HDFC Bank, the first Indian lender to report fiscal fourth-quarter results, posted a standalone net profit of 165.12 billion rupees ($1.98 billion) for the January-March quarter, below analysts' forecast of 173.15 billion rupees, according to LSEG data.

Profit was up from the 163.73 billion rupees reported in the previous quarter.

HDFC Bank merged with parent Housing Development Finance Corp in July, meaning its results are not comparable on a year-over-year basis.

Provisions and contingencies were 135.1 billion rupees during the quarter, up more than three-times from the previous three-month period "as a countercyclical buffer for making the balance sheet more resilient", the bank said in a statement.

The bank's net interest income - the difference between interest earned and paid - rose 2.1% on quarter to 290.8 billion rupees.

Its core net interest margin was 3.44% on total assets and 3.63% on interest-earning ones, versus 3.4% and 3.6%, respectively, in the previous quarter and a blended 4.1% in the same quarter last year.

HDFC's higher borrowing costs and lower-yielding loan book weighed on the merged entity's margins. Following the merger, analysts had said the bank's margins were weak and that it was facing liquidity pressures.

HDFC Bank has signalled a period of slower growth to help move its margins and other key ratios closer to pre-merger levels.

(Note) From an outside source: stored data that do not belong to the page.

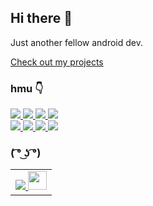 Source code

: ## Hi there 👋

Just another fellow android dev.  

[Check out my projects](https://sarath.is-a.dev/projects/)  

### hmu 👇  

<a href="https://sarath.is-a.dev/blog/" alt="Blog">
   <img src="https://img.shields.io/badge/Blog-sarath.is--a.dev%2Fblog-green" />
</a>
<a href="https://twitter.com/sharkaboi" alt="Twitter">
   <img src="https://img.shields.io/badge/Twitter-%40sharkaboi-blue" />
</a>
<a href="https://www.reddit.com/user/SharkaBoi" alt="Reddit">
   <img src="https://img.shields.io/badge/Reddit-u%2FSharkaBoi-orange" />
</a>
<a href="https://www.twitch.tv/cyber_shark" alt="Twitch">
   <img src="https://img.shields.io/badge/Twitch-cyber__shark-blueviolet" />
</a>
<br>
<a href="https://discord.com/users/287436478030544896" alt="Discord">
   <img src="https://img.shields.io/badge/Discord-CyberShark%233467-9cf" />
</a>
<a href="https://www.linkedin.com/in/cybershark/" alt="Linkedin">
  <img src="https://img.shields.io/badge/Linkedin-cybershark-blue" />
</a>
<a href="https://stackoverflow.com/users/12674960/cybershark" alt="SO">
  <img src="https://img.shields.io/badge/SO-CyberShark-orange" />
</a>
<a href="https://www.instagram.com/sharkaboiii/" alt="IG">
  <img src="https://img.shields.io/badge/IG-@sharkaboiii-ff69b4" />
</a>

### ( ͡° ͜ʖ ͡°)
<table><tr><td align="center"> 
   <a href="#" alt="( ͡° ͜ʖ ͡°)">
     <img src="https://gpvc.arturio.dev/sharkaboi" />
   </a>  
   <a href="https://ko-fi.com/sharkaboi" alt="( ͡° ͜ʖ ͡°)">
      <img src="https://github.githubassets.com/images/modules/site/icons/funding_platforms/ko_fi.svg" height=30/>
   </a>
</td></tr></table>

The bank's gross loans grew 1.6% sequentially to 25.08 trillion rupees in the January-March quarter, slower than in the previous quarter. Deposits grew 7.5% sequentially to 23.8 trillion rupees.

Its loan-to-deposit ratio, improved on-quarter helped by strong deposit growth and a pullback in loan growth.

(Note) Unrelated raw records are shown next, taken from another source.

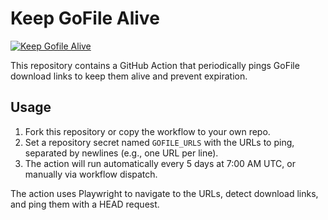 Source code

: # Keep GoFile Alive 

[![Keep Gofile Alive](https://github.com/pcarrasqueira/keep-go-file-alive/actions/workflows/keep-file-alive.yml/badge.svg?branch=main)](https://github.com/pcarrasqueira/keep-go-file-alive/actions/workflows/keep-file-alive.yml)


This repository contains a GitHub Action that periodically pings GoFile download links to keep them alive and prevent expiration.

## Usage

1. Fork this repository or copy the workflow to your own repo.
2. Set a repository secret named `GOFILE_URLS` with the URLs to ping, separated by newlines (e.g., one URL per line).
3. The action will run automatically every 5 days at 7:00 AM UTC, or manually via workflow dispatch.

The action uses Playwright to navigate to the URLs, detect download links, and ping them with a HEAD request.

LDR is an important metric for banks as it helps assess their liquidity position by gauging whether it has enough deposits on its balance sheet to fund loan growth.

The bank's capital base got a boost from the conclusion of the sale of 90% stake in education loan unit HDFC Credila Financial Services in the fourth quarter.

HDFC Bank's gross non-performing assets ratio was at 1.24% at the end of March, compared with 1.26% three months earlier.